Required work:
Filter the entries, keeping every line with the string "covariance".

Exercise data:
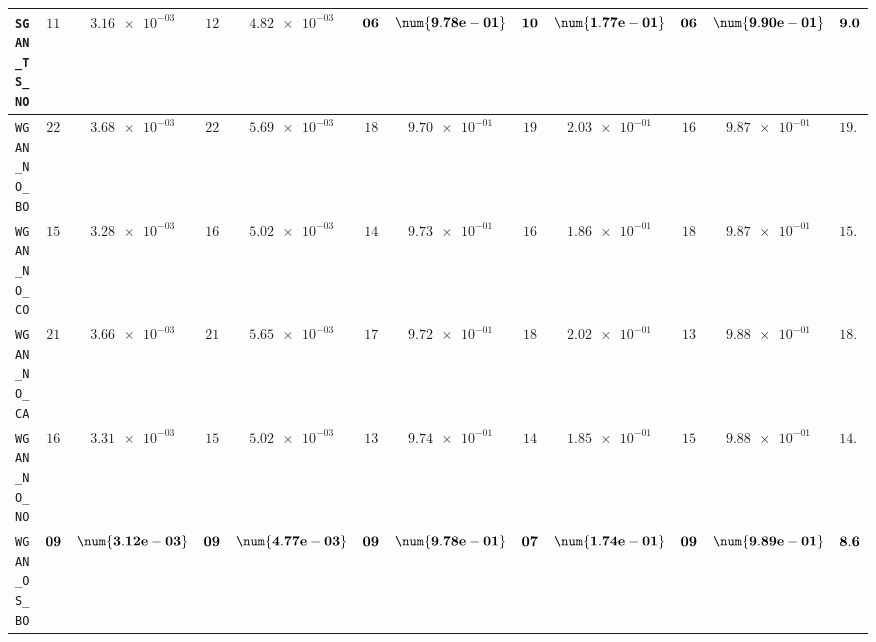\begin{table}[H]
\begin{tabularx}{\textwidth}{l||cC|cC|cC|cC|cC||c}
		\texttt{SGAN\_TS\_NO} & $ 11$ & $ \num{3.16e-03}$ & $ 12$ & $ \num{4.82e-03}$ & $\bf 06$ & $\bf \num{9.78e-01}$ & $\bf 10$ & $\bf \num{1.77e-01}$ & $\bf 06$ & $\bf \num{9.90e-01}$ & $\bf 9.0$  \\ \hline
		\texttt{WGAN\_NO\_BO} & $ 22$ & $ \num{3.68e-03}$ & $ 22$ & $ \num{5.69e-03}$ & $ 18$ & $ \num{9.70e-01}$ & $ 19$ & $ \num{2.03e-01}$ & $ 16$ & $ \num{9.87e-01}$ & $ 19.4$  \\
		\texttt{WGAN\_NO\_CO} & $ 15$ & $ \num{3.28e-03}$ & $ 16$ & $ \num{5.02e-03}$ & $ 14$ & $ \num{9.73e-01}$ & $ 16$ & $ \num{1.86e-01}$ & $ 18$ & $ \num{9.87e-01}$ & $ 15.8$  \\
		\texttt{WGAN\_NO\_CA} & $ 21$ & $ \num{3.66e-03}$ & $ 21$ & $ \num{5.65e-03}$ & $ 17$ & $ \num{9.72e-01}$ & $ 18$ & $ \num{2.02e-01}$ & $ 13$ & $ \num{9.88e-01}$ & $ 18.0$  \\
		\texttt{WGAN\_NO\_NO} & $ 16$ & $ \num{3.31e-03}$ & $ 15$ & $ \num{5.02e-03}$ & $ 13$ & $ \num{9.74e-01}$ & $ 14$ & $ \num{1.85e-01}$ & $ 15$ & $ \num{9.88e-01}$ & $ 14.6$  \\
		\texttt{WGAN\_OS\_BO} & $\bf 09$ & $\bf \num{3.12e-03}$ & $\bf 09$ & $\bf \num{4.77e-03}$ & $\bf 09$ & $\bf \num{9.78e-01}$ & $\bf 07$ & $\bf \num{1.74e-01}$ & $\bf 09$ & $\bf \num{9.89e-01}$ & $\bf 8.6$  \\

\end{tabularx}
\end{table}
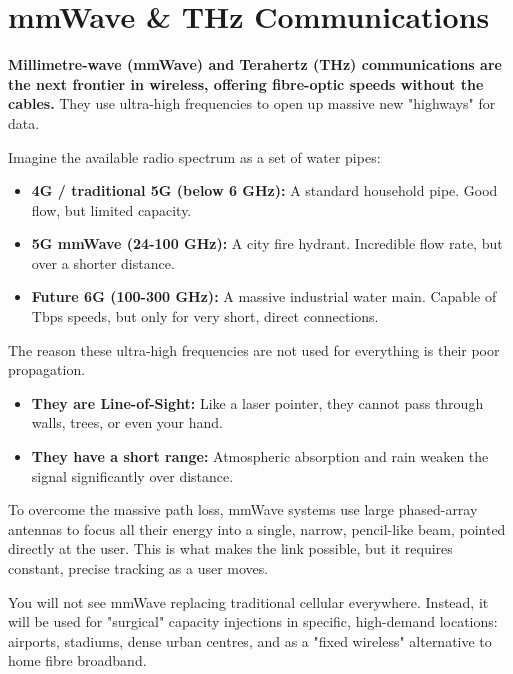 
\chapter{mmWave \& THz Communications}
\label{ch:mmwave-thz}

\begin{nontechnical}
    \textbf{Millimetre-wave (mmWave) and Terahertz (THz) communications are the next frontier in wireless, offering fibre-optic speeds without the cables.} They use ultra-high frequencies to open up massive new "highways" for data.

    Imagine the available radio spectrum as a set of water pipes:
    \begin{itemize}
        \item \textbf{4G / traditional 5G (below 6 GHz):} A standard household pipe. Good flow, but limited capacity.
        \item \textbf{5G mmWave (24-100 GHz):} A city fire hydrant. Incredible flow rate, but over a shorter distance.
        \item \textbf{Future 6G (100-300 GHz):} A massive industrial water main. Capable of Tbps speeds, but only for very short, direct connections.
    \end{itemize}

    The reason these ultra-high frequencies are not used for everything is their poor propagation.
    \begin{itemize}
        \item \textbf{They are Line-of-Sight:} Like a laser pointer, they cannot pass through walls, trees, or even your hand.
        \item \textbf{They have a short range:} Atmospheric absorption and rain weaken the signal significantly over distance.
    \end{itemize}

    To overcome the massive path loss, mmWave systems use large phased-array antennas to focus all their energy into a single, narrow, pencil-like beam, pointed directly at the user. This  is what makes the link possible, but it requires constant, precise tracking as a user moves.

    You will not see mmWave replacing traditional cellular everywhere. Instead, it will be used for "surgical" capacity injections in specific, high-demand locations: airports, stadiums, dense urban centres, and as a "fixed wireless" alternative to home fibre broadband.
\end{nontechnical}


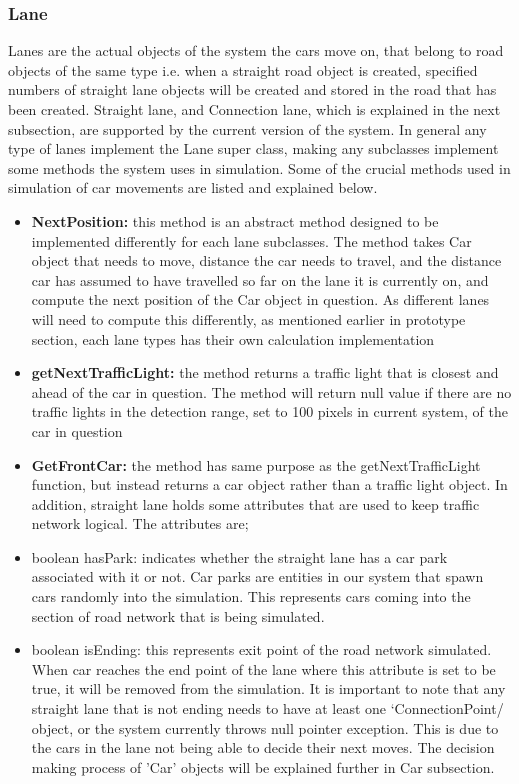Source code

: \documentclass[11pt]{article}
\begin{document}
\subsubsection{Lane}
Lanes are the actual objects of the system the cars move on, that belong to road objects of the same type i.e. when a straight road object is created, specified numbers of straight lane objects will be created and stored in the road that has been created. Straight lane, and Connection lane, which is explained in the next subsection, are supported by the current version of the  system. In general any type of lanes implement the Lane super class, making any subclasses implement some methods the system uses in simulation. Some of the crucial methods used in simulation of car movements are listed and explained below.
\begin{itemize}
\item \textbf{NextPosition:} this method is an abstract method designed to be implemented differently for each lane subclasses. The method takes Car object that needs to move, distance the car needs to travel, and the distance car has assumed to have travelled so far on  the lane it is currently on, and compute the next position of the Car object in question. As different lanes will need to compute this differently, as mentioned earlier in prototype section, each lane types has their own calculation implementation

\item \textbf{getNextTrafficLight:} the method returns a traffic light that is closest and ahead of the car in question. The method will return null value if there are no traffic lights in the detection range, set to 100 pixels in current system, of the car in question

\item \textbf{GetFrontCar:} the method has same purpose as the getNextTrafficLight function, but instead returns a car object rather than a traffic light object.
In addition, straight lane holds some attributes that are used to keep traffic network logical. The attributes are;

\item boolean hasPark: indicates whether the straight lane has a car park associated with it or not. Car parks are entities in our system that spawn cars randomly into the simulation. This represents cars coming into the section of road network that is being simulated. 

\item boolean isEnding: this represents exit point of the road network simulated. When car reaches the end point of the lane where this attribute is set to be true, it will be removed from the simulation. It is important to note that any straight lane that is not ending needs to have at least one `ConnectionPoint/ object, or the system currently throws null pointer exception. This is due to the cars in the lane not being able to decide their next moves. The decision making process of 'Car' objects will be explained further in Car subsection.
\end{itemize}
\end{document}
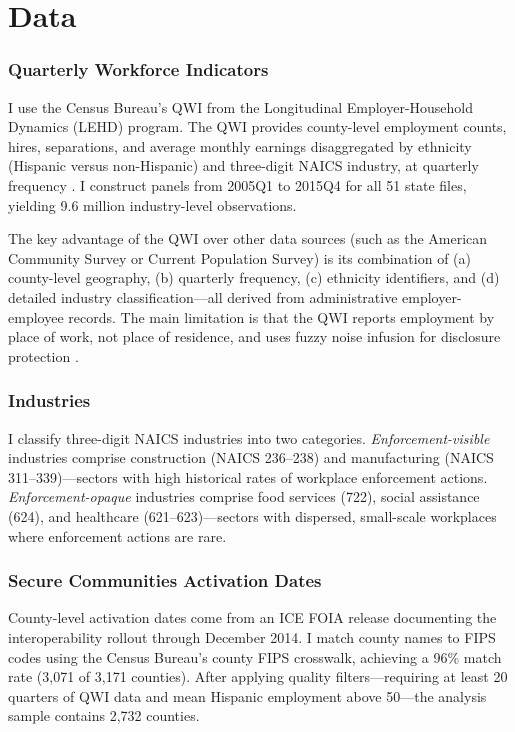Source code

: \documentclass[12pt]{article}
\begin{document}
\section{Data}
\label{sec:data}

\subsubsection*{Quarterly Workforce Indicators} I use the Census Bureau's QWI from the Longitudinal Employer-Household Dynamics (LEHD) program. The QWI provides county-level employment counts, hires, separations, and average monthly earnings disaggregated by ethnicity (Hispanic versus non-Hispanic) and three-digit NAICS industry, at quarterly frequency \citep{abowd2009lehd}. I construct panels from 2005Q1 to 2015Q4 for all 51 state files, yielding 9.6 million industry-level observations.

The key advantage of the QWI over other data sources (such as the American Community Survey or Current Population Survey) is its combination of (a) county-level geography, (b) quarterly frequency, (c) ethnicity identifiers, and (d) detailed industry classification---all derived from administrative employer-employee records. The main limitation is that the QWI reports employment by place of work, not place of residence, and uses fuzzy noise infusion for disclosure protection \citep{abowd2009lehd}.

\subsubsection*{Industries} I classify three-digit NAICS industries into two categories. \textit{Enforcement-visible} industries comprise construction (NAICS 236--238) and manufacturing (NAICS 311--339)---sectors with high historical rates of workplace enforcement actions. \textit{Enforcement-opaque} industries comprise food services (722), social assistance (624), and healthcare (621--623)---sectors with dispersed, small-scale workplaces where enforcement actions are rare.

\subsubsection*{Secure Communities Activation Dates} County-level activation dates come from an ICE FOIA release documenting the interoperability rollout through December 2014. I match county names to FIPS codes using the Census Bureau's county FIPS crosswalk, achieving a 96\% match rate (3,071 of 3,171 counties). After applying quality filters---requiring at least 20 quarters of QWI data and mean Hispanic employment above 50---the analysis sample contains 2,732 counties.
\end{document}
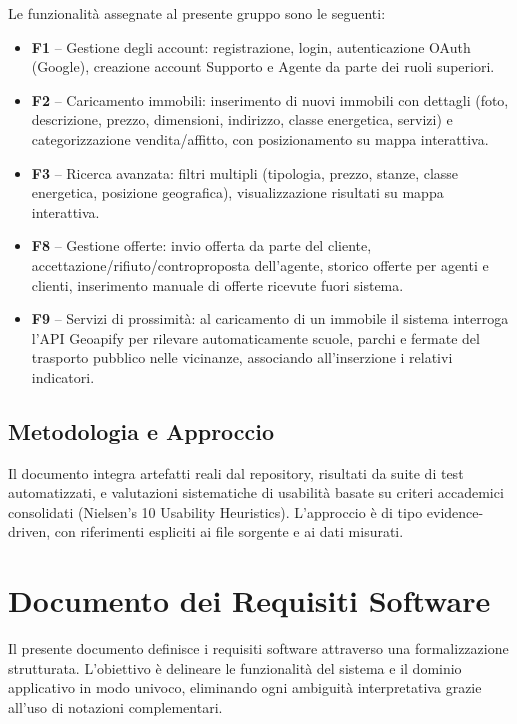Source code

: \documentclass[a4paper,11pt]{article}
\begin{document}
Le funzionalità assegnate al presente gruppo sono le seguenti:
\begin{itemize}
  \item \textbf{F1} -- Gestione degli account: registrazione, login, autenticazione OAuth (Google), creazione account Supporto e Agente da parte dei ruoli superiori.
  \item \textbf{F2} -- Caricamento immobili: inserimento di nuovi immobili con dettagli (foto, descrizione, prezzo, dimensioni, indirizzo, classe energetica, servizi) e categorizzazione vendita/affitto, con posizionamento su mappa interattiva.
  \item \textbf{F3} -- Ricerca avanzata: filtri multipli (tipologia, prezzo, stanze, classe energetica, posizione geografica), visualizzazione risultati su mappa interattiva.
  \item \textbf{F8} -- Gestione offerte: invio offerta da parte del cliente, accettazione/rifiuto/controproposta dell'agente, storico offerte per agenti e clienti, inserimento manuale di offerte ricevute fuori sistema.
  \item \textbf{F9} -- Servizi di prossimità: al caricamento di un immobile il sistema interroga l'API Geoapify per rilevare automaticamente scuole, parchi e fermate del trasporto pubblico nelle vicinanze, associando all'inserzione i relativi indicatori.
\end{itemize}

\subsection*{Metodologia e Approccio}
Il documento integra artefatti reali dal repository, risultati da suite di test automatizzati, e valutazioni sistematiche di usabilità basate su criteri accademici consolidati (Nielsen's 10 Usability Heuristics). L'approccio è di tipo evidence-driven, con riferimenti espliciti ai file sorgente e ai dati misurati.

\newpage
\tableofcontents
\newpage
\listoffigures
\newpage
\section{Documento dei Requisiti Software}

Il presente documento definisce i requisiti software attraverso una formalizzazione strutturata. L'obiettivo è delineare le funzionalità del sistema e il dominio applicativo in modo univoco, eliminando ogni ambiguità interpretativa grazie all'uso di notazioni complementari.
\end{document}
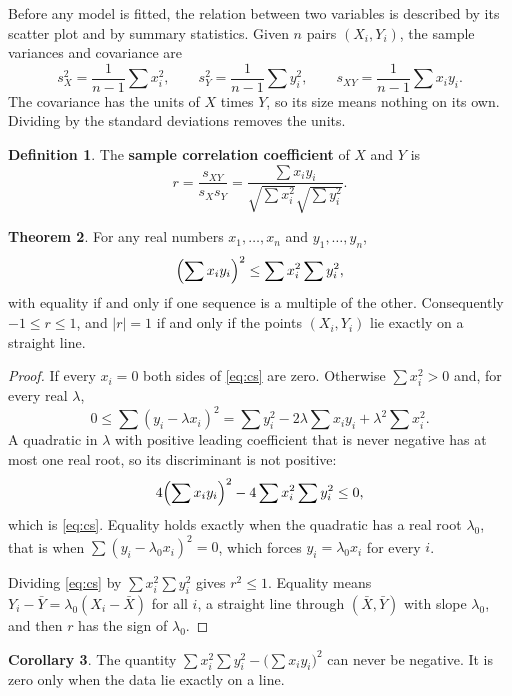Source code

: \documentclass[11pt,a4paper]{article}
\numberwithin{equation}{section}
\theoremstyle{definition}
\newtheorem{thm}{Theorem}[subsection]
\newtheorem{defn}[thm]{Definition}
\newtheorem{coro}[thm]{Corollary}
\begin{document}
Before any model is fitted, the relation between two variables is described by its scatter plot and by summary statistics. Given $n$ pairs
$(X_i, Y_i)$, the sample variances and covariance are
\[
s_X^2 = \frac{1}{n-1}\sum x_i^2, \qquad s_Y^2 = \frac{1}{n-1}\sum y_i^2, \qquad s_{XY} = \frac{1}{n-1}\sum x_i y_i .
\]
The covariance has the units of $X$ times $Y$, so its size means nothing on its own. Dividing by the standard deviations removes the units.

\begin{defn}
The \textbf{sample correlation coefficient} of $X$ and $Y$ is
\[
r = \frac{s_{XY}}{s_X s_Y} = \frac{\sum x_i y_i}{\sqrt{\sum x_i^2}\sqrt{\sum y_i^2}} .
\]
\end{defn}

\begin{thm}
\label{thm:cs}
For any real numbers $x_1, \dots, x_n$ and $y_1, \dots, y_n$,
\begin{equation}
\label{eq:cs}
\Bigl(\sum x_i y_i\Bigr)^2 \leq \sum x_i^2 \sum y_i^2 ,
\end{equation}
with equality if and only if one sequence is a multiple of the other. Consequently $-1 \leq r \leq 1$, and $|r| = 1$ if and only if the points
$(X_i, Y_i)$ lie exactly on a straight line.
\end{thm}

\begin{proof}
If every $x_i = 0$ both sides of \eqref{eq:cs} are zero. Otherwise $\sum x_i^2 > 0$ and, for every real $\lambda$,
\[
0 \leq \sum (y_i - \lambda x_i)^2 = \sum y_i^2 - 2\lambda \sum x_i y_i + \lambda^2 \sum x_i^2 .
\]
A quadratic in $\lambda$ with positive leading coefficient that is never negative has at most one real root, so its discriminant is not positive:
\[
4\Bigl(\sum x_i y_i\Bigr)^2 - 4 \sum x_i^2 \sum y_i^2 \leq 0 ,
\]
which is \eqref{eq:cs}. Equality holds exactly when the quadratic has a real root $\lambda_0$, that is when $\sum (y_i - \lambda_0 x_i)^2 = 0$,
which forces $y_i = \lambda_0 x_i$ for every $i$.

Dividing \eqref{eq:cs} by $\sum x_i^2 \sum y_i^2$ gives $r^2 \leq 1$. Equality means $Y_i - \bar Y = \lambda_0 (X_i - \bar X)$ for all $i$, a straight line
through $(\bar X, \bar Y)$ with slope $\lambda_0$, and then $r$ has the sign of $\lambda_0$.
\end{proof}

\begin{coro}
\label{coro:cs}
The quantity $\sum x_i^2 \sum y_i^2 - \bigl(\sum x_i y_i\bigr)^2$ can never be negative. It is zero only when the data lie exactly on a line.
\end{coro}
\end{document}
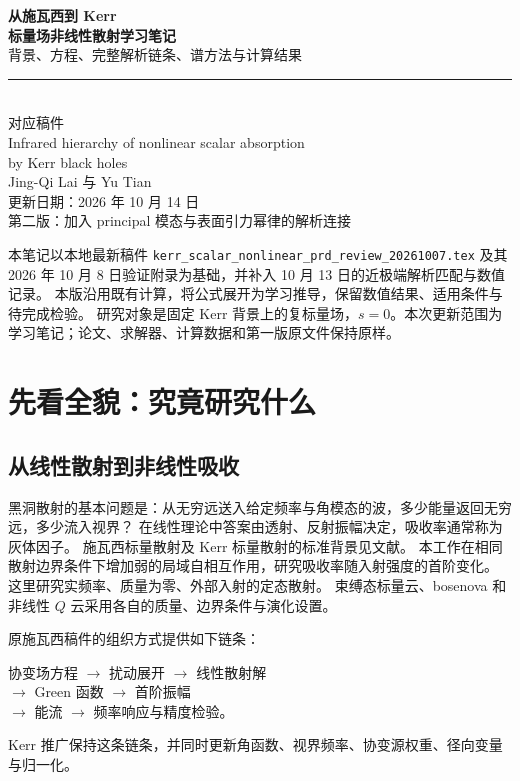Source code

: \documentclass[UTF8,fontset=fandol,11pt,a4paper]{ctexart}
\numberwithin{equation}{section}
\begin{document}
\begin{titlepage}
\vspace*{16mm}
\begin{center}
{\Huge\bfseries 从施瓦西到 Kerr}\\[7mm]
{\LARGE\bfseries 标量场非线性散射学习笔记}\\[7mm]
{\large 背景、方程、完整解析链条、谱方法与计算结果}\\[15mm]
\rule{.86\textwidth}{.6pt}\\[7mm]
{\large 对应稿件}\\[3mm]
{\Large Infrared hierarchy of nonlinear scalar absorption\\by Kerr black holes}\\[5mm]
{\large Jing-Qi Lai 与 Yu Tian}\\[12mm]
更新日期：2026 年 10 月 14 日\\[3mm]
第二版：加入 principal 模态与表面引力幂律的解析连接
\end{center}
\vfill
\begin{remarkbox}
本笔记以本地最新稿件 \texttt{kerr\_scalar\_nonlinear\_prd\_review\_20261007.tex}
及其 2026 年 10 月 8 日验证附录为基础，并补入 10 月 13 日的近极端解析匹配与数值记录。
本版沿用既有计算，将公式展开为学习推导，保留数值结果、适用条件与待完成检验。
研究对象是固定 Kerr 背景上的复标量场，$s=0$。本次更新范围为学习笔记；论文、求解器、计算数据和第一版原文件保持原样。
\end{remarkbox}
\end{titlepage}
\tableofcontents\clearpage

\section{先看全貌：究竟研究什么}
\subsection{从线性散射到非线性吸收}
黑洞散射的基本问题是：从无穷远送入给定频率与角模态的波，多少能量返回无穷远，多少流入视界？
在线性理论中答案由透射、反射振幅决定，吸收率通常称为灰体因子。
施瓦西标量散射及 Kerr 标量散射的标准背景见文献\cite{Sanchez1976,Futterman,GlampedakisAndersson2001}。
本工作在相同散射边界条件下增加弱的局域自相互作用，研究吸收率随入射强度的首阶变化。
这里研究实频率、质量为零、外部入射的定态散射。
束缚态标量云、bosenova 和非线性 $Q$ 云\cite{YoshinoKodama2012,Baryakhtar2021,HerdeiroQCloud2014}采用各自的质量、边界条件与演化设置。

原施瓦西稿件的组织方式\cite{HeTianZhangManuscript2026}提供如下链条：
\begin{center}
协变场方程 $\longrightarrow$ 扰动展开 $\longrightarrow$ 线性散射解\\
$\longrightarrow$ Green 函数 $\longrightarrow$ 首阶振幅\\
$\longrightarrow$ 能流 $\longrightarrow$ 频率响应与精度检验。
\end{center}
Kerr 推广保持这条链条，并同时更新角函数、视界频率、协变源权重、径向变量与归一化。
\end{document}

Expected output:
$(X_i, Y_i)$, the sample variances and covariance are
The covariance has the units of $X$ times $Y$, so its size means nothing on its own. Dividing by the standard deviations removes the units.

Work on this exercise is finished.